In the finisher 2, a part of the double-sided reversing guide 170 moves in conjunction with the opening of the finisher door 184. As a result, the finisher 2 changes to a state in which the user can access the inside. When the finisher door 184 is closed, the finisher 2 returns to the state shown in FIG. 1 and returns to a state suitable for paper transport.

When the finisher door 184 is opened and the double-sided reversing guide 170 is in the state shown in FIG. 5, the transport path (double-sided reversing guide 170) is shielded.

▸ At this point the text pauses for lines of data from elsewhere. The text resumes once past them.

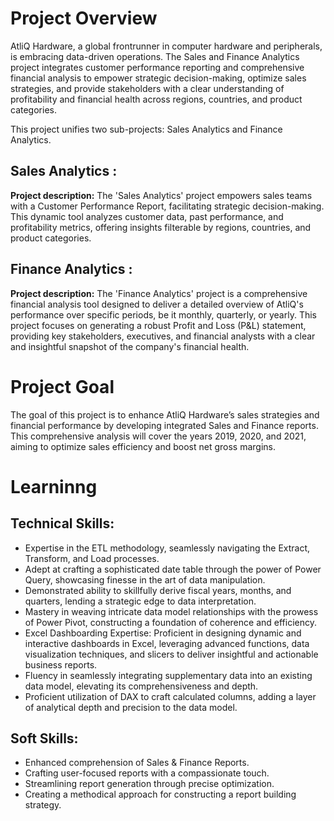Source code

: # Project Overview

AtliQ Hardware, a global frontrunner in computer hardware and peripherals, is embracing data-driven operations.
The Sales and Finance Analytics project integrates customer performance reporting and comprehensive financial analysis to empower strategic decision-making, optimize sales strategies, and provide stakeholders with a clear understanding of profitability and financial health across regions, countries, and product categories.

This project unifies two sub-projects: Sales Analytics and Finance Analytics.

## Sales Analytics :

**Project description:** The 'Sales Analytics' project empowers sales teams with a Customer Performance Report, facilitating strategic decision-making. This dynamic tool analyzes customer data, past performance, and profitability metrics, offering insights filterable by regions, countries, and product categories.


## Finance Analytics :

**Project description:** The 'Finance Analytics' project is a comprehensive financial analysis tool designed to deliver a detailed overview of AtliQ's performance over specific periods, be it monthly, quarterly, or yearly. This project focuses on generating a robust Profit and Loss (P&L) statement, providing key stakeholders, executives, and financial analysts with a clear and insightful snapshot of the company's financial health.



# Project Goal

The goal of this project is to enhance AtliQ Hardware’s sales strategies and financial performance by developing integrated Sales and Finance reports. This comprehensive analysis will cover the years 2019, 2020, and 2021, aiming to optimize sales efficiency and boost net gross margins.


# Learninng

## Technical Skills:
- 	Expertise in the ETL methodology, seamlessly navigating the Extract, Transform, and Load processes.
- 	Adept at crafting a sophisticated date table through the power of Power Query, showcasing finesse in the art of data manipulation.
- 	Demonstrated ability to skillfully derive fiscal years, months, and quarters, lending a strategic edge to data interpretation.
- 	Mastery in weaving intricate data model relationships with the prowess of Power Pivot, constructing a foundation of coherence and efficiency.
- 	Excel Dashboarding Expertise: Proficient in designing dynamic and interactive dashboards in Excel, leveraging advanced functions, data visualization techniques, and slicers to deliver insightful and actionable business reports.
- 	Fluency in seamlessly integrating supplementary data into an existing data model, elevating its comprehensiveness and depth.
- 	Proficient utilization of DAX to craft calculated columns, adding a layer of analytical depth and precision to the data model. 	

## Soft Skills:
- 	Enhanced comprehension of Sales & Finance Reports.
- 	Crafting user-focused reports with a compassionate touch.
- 	Streamlining report generation through precise optimization.
- 	Creating a methodical approach for constructing a report building strategy.
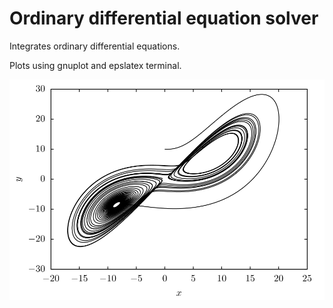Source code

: # Ordinary differential equation solver

Integrates ordinary differential equations.

Plots using gnuplot and epslatex terminal.

![](/lorenz.svg)
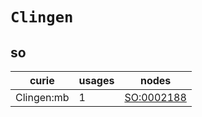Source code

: # `Clingen`

## so

| curie      |   usages | nodes                                           |
|------------|----------|-------------------------------------------------|
| Clingen:mb |        1 | [SO:0002188](https://bioregistry.io/SO:0002188) |

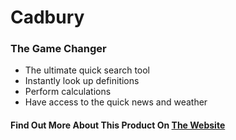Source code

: # Cadbury
### The Game Changer

 - The ultimate quick search tool
 - Instantly look up definitions
 - Perform calculations
 - Have access to the quick news and weather

#### Find Out More About This Product On [The Website](http://www.cadburysearch.ml/)
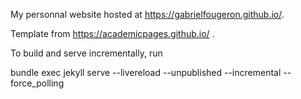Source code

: My personnal website hosted at https://gabrielfougeron.github.io/. 

Template from https://academicpages.github.io/ .


To build and serve incrementally, run 

bundle exec jekyll serve --livereload --unpublished --incremental --force_polling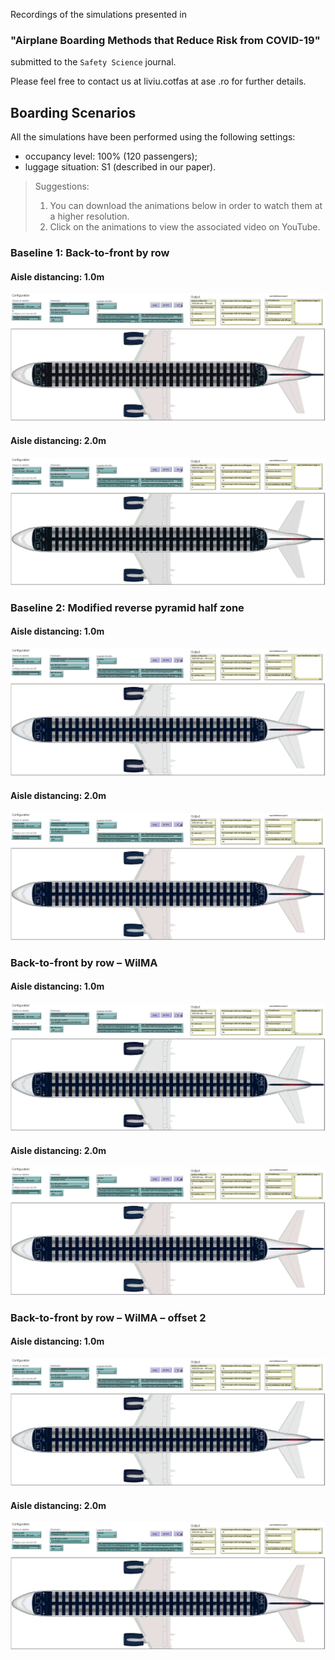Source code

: Recordings of the simulations presented in 
### **"Airplane Boarding Methods that Reduce Risk from  COVID-19"** 
submitted to the `Safety Science` journal. 

Please feel free to contact us at liviu.cotfas at ase .ro for further details. 

## Boarding Scenarios

All the simulations have been performed using the following settings:
- occupancy level: 100% (120 passengers);
- luggage situation: S1 (described in our paper).

> Suggestions: 
> 1. You can download the animations below in order to watch them at a higher resolution.
> 2. Click on the animations to view the associated video on YouTube.

### Baseline 1: Back-to-front by row
#### Aisle distancing: 1.0m
[![BS5-Back-to-front-by-row](recordings/bs5-1m.gif)](https://www.youtube.com/watch?v=wkVa2p88420)
#### Aisle distancing: 2.0m
[![BS5-Back-to-front-by-row](recordings/bs5-2m.gif)](https://www.youtube.com/watch?v=_QewLOEKY8I)

### Baseline 2: Modified reverse pyramid half zone
#### Aisle distancing: 1.0m
[![BS6-Modified-reverse-pyramid-half-zone](recordings/bs6-1m.gif)](https://www.youtube.com/watch?v=QlI69ZuLg5Q)
#### Aisle distancing: 2.0m
[![BS6-Modified-reverse-pyramid-half-zone](recordings/bs6-2m.gif)](https://www.youtube.com/watch?v=8D66BlOld70)

### Back-to-front by row – WilMA
#### Aisle distancing: 1.0m
[![BS6-Modified-reverse-pyramid-half-zone](recordings/bs6-1m.gif)](https://www.youtube.com/watch?v=QlI69ZuLg5Q)
#### Aisle distancing: 2.0m
[![BS6-Modified-reverse-pyramid-half-zone](recordings/bs6-2m.gif)](https://www.youtube.com/watch?v=8D66BlOld70)

### Back-to-front by row – WilMA – offset 2
#### Aisle distancing: 1.0m
[![BS6-Modified-reverse-pyramid-half-zone](recordings/bs6-1m.gif)](https://www.youtube.com/watch?v=QlI69ZuLg5Q)
#### Aisle distancing: 2.0m
[![BS6-Modified-reverse-pyramid-half-zone](recordings/bs6-2m.gif)](https://www.youtube.com/watch?v=8D66BlOld70)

Therefore, if double-sided printing is executed with the finisher door 184 open, jam occurs in the double-sided inversion guide 170. The image forming apparatus 1 cannot perform double-sided printing unless the finisher door 184 is closed.

(Printing process)
FIG. 6 is a flowchart showing a printing process by the image forming apparatus 1 to which the finisher 2 is attached. This process is repeated from the time when the power switch of the image forming apparatus 1 is turned on to the time when the power switch is turned off.

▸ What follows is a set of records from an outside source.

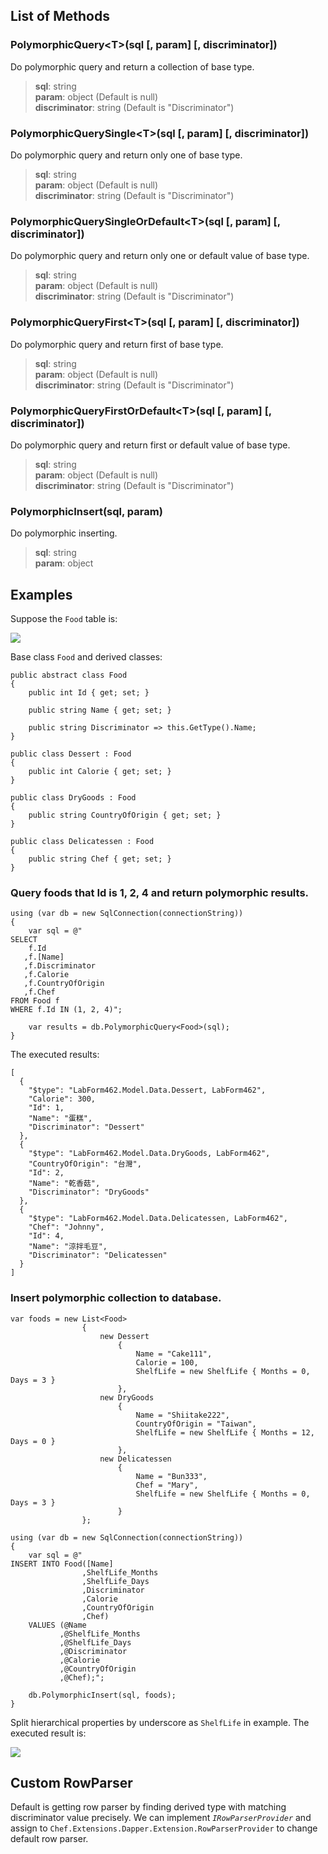 ## List of Methods

### PolymorphicQuery&lt;T&gt;(sql [, param] [, discriminator])

Do polymorphic query and return a collection of base type.

> **sql**: string<br />
> **param**: object (Default is null)<br />
> **discriminator**: string (Default is "Discriminator")

### PolymorphicQuerySingle&lt;T&gt;(sql [, param] [, discriminator])

Do polymorphic query and return only one of base type.

> **sql**: string<br />
> **param**: object (Default is null)<br />
> **discriminator**: string (Default is "Discriminator")

### PolymorphicQuerySingleOrDefault&lt;T&gt;(sql [, param] [, discriminator])

Do polymorphic query and return only one or default value of base type.

> **sql**: string<br />
> **param**: object (Default is null)<br />
> **discriminator**: string (Default is "Discriminator")

### PolymorphicQueryFirst&lt;T&gt;(sql [, param] [, discriminator])

Do polymorphic query and return first of base type.

> **sql**: string<br />
> **param**: object (Default is null)<br />
> **discriminator**: string (Default is "Discriminator")

### PolymorphicQueryFirstOrDefault&lt;T&gt;(sql [, param] [, discriminator])

Do polymorphic query and return first or default value of base type.

> **sql**: string<br />
> **param**: object (Default is null)<br />
> **discriminator**: string (Default is "Discriminator")

### PolymorphicInsert(sql, param)

Do polymorphic inserting.

> **sql**: string<br />
> **param**: object

## Examples

Suppose the `Food` table is:

![](https://i.imgur.com/Mw6EErT.png)

Base class `Food` and derived classes:

    public abstract class Food
    {
        public int Id { get; set; }

        public string Name { get; set; }

        public string Discriminator => this.GetType().Name;
    }

    public class Dessert : Food
    {
        public int Calorie { get; set; }
    }

    public class DryGoods : Food
    {
        public string CountryOfOrigin { get; set; }
    }

    public class Delicatessen : Food
    {
        public string Chef { get; set; }
    }

### Query foods that Id is 1, 2, 4 and return polymorphic results.

    using (var db = new SqlConnection(connectionString))
    {
        var sql = @"
    SELECT
        f.Id
       ,f.[Name]
       ,f.Discriminator
       ,f.Calorie
       ,f.CountryOfOrigin
       ,f.Chef
    FROM Food f
    WHERE f.Id IN (1, 2, 4)";
    
        var results = db.PolymorphicQuery<Food>(sql);
    }

The executed results:

    [
      {
        "$type": "LabForm462.Model.Data.Dessert, LabForm462",
        "Calorie": 300,
        "Id": 1,
        "Name": "蛋糕",
        "Discriminator": "Dessert"
      },
      {
        "$type": "LabForm462.Model.Data.DryGoods, LabForm462",
        "CountryOfOrigin": "台灣",
        "Id": 2,
        "Name": "乾香菇",
        "Discriminator": "DryGoods"
      },
      {
        "$type": "LabForm462.Model.Data.Delicatessen, LabForm462",
        "Chef": "Johnny",
        "Id": 4,
        "Name": "涼拌毛豆",
        "Discriminator": "Delicatessen"
      }
    ]

### Insert polymorphic collection to database.

    var foods = new List<Food>
                    {
                        new Dessert
                            {
                                Name = "Cake111",
                                Calorie = 100,
                                ShelfLife = new ShelfLife { Months = 0, Days = 3 }
                            },
                        new DryGoods
                            {
                                Name = "Shiitake222",
                                CountryOfOrigin = "Taiwan",
                                ShelfLife = new ShelfLife { Months = 12, Days = 0 }
                            },
                        new Delicatessen
                            {
                                Name = "Bun333",
                                Chef = "Mary",
                                ShelfLife = new ShelfLife { Months = 0, Days = 3 }
                            }
                    };
    
    using (var db = new SqlConnection(connectionString))
    {
        var sql = @"
    INSERT INTO Food([Name]
                    ,ShelfLife_Months
                    ,ShelfLife_Days
                    ,Discriminator
                    ,Calorie
                    ,CountryOfOrigin
                    ,Chef)
        VALUES (@Name
               ,@ShelfLife_Months
               ,@ShelfLife_Days
               ,@Discriminator
               ,@Calorie
               ,@CountryOfOrigin
               ,@Chef);";
    
        db.PolymorphicInsert(sql, foods);
    }

Split hierarchical properties by underscore as `ShelfLife` in example. The executed result is:

![](https://i.imgur.com/g5tCZJ3.png)

## Custom RowParser

Default is getting row parser by finding derived type with matching discriminator value precisely. We can implement *`IRowParserProvider`* and assign to `Chef.Extensions.Dapper.Extension.RowParserProvider` to change default row parser.
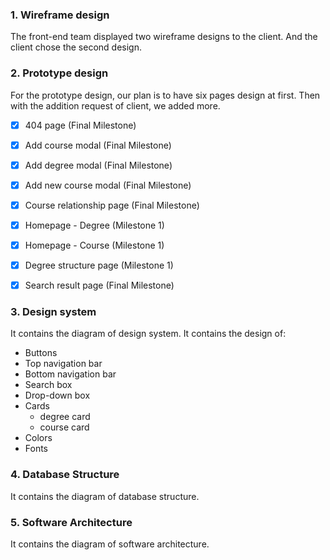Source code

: 
### 1. Wireframe design
The front-end team displayed two wireframe designs to the client. And the client chose the second design. 

### 2. Prototype design
For the prototype design, our plan is to have six pages design at first. Then with the addition request of client, we added more. 
 - [x]  404 page (Final Milestone)
 - [x]  Add course modal (Final Milestone)
 - [x]  Add degree modal (Final Milestone)
 - [x]  Add new course modal (Final Milestone)
 - [x]  Course relationship page (Final Milestone)
 - [x]  Homepage - Degree (Milestone 1)
 - [x]  Homepage - Course (Milestone 1)
 - [x]  Degree structure page (Milestone 1)
 - [x]  Search result page (Final Milestone)


### 3. Design system
It contains the diagram of design system. It contains the design of:
 - Buttons
 - Top navigation bar
 - Bottom navigation bar
 - Search box
 - Drop-down box
 - Cards
	 - degree card
	 - course card
 - Colors
 - Fonts

### 4. Database Structure
It contains the diagram of database structure.

### 5. Software Architecture
It contains the diagram of software architecture.
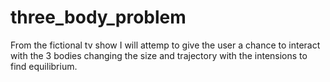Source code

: # three_body_problem
From the fictional tv show I will attemp to give the user a chance to interact with the 3 bodies changing the size and trajectory with the intensions to find equilibrium. 
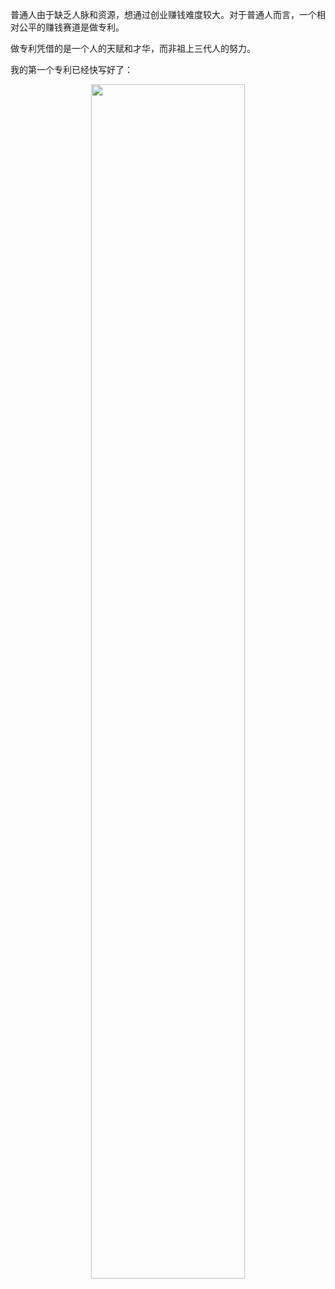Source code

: 普通人由于缺乏人脉和资源，想通过创业赚钱难度较大。对于普通人而言，一个相对公平的赚钱赛道是做专利。

做专利凭借的是一个人的天赋和才华，而非祖上三代人的努力。

我的第一个专利已经快写好了：

<p align="center"><img src="ip_static/1.jpg" width="70%"></p>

When the power switch is turned on, the CPU 200 is initialized by setting the finisher function enable flag held in the RAM 202 to on and setting the finisher door enable flag to on (S400, S401). The finisher function enable flag is set to on to indicate that the finisher 2 is attached to the image forming apparatus 1 and can be used. The finisher door enable flag is set to on to indicate that the image forming apparatus 1 and the finisher 2 can communicate with each other. The CPU 200 determines by communication with the finisher control unit 240 that the finisher 2 is attached and that the monitoring of the opening / closing of the finisher door 184 is effective.

The CPU 200 is initialized by setting the jam flag held in the RAM 202 to off and setting the double-sided inversion jam flag to off (S402, S403). The jam flag is set to off to indicate that no jam has occurred in the image forming apparatus 1. The double-sided inversion jam flag is set to off to indicate that no jam has occurred in the double-sided inversion guide 170 of the finisher 2.

The CPU 200 determines whether or not the power switch has been turned off (S404). When the power switch is turned off (S404: Y), the CPU 200 performs end processing of each part of the image forming apparatus 1 and ends printing processing.

When the power switch remains on (S404: N), the CPU 200 checks the finisher 2 for an abnormality (S405). The result of the abnormality check of the finisher 2 is reflected in the finisher function valid flag and the finisher door valid flag. The details of the abnormality check process of the finisher 2 will be described later. The CPU 200 checks the open / closed state of the main body door 182 and the finisher door 184 (S406). By checking the open / closed state of the main body door 182 and the finisher door 184, the value of the door open flag indicating the open / closed state of the main body door 182 and the finisher door 184 is set. The details of the open / closed state check process will be described later. The CPU 200 confirms whether or not the door open flag held in the RAM 202 is in the off state (S407). When the door open flag is off, the main body door 182 and the finisher door 184 are closed. When the door open flag is on, at least one of the main body door 182 and the finisher door 184 is open. When the door open flag is on (S407: Y), the CPU 200 returns to the process of S404 and confirms whether the power switch is off.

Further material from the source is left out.